• [RECORDS FOR THIS TASK]:
=== Section Start ===
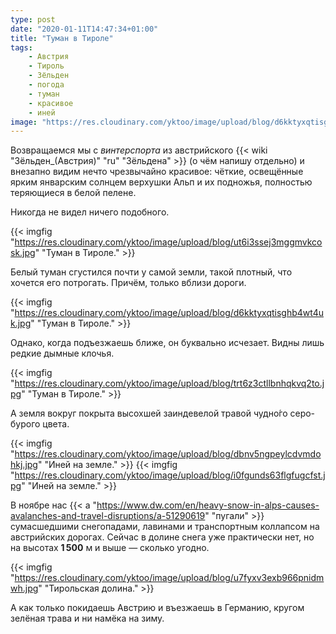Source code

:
 ```yaml
---
type: post
date: "2020-01-11T14:47:34+01:00"
title: "Туман в Тироле"
tags:
    - Австрия
    - Тироль
    - Зёльден
    - погода
    - туман
    - красивое
    - иней
image: "https://res.cloudinary.com/yktoo/image/upload/blog/d6kktyxqtisghb4wt4uk.jpg"
---
```


Возвращаемся мы с *винтерспорта* из австрийского {{< wiki "Зёльден_(Австрия)" "ru" "Зёльдена" >}} (о чём напишу отдельно) и внезапно видим нечто чрезвычайно красивое: чёткие, освещённые ярким январским солнцем верхушки Альп и их подножья, полностью теряющиеся в белой пелене.

Никогда не видел ничего подобного.

<!--more-->

{{< imgfig "https://res.cloudinary.com/yktoo/image/upload/blog/ut6i3ssej3mggmvkcosk.jpg" "Туман в Тироле." >}}

Белый туман сгустился почти у самой земли, такой плотный, что хочется его потрогать. Причём, только вблизи дороги.

{{< imgfig "https://res.cloudinary.com/yktoo/image/upload/blog/d6kktyxqtisghb4wt4uk.jpg" "Туман в Тироле." >}}

Однако, когда подъезжаешь ближе, он буквально исчезает. Видны лишь редкие дымные клочья.

{{< imgfig "https://res.cloudinary.com/yktoo/image/upload/blog/trt6z3ctllbnhqkvq2to.jpg" "Туман в Тироле." >}}

А земля вокруг покрыта высохшей заиндевелой травой чудно́го серо-бурого цвета.

{{< imgfig "https://res.cloudinary.com/yktoo/image/upload/blog/dbnv5ngpeylcdvmdohkj.jpg" "Иней на земле." >}}
{{< imgfig "https://res.cloudinary.com/yktoo/image/upload/blog/i0fgunds63flgfugcfst.jpg" "Иней на земле." >}}

В ноябре нас {{< a "https://www.dw.com/en/heavy-snow-in-alps-causes-avalanches-and-travel-disruptions/a-51290619" "пугали" >}} сумасшедшими снегопадами, лавинами и транспортным коллапсом на австрийских дорогах. Сейчас в долине снега уже практически нет, но на высотах **1 500** м и выше — сколько угодно.

{{< imgfig "https://res.cloudinary.com/yktoo/image/upload/blog/u7fyxv3exb966pnidmwh.jpg" "Тирольская долина." >}}

А как только покидаешь Австрию и въезжаешь в Германию, кругом зелёная трава и ни намёка на зиму.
=== Section End ===
Before you print the records, please set aside any pictures and keep everything else exact.

Source code

:
 ```yaml
---
type: post
date: "2020-01-11T14:47:34+01:00"
title: "Туман в Тироле"
tags:
    - Австрия
    - Тироль
    - Зёльден
    - погода
    - туман
    - красивое
    - иней
image: "https://res.cloudinary.com/yktoo/image/upload/blog/d6kktyxqtisghb4wt4uk.jpg"
---
```


Возвращаемся мы с *винтерспорта* из австрийского {{< wiki "Зёльден_(Австрия)" "ru" "Зёльдена" >}} (о чём напишу отдельно) и внезапно видим нечто чрезвычайно красивое: чёткие, освещённые ярким январским солнцем верхушки Альп и их подножья, полностью теряющиеся в белой пелене.

Никогда не видел ничего подобного.

<!--more-->

{{< imgfig "https://res.cloudinary.com/yktoo/image/upload/blog/ut6i3ssej3mggmvkcosk.jpg" "Туман в Тироле." >}}

Белый туман сгустился почти у самой земли, такой плотный, что хочется его потрогать. Причём, только вблизи дороги.

{{< imgfig "https://res.cloudinary.com/yktoo/image/upload/blog/d6kktyxqtisghb4wt4uk.jpg" "Туман в Тироле." >}}

Однако, когда подъезжаешь ближе, он буквально исчезает. Видны лишь редкие дымные клочья.

{{< imgfig "https://res.cloudinary.com/yktoo/image/upload/blog/trt6z3ctllbnhqkvq2to.jpg" "Туман в Тироле." >}}

А земля вокруг покрыта высохшей заиндевелой травой чудно́го серо-бурого цвета.

{{< imgfig "https://res.cloudinary.com/yktoo/image/upload/blog/dbnv5ngpeylcdvmdohkj.jpg" "Иней на земле." >}}
{{< imgfig "https://res.cloudinary.com/yktoo/image/upload/blog/i0fgunds63flgfugcfst.jpg" "Иней на земле." >}}

В ноябре нас {{< a "https://www.dw.com/en/heavy-snow-in-alps-causes-avalanches-and-travel-disruptions/a-51290619" "пугали" >}} сумасшедшими снегопадами, лавинами и транспортным коллапсом на австрийских дорогах. Сейчас в долине снега уже практически нет, но на высотах **1 500** м и выше — сколько угодно.

{{< imgfig "https://res.cloudinary.com/yktoo/image/upload/blog/u7fyxv3exb966pnidmwh.jpg" "Тирольская долина." >}}

А как только покидаешь Австрию и въезжаешь в Германию, кругом зелёная трава и ни намёка на зиму.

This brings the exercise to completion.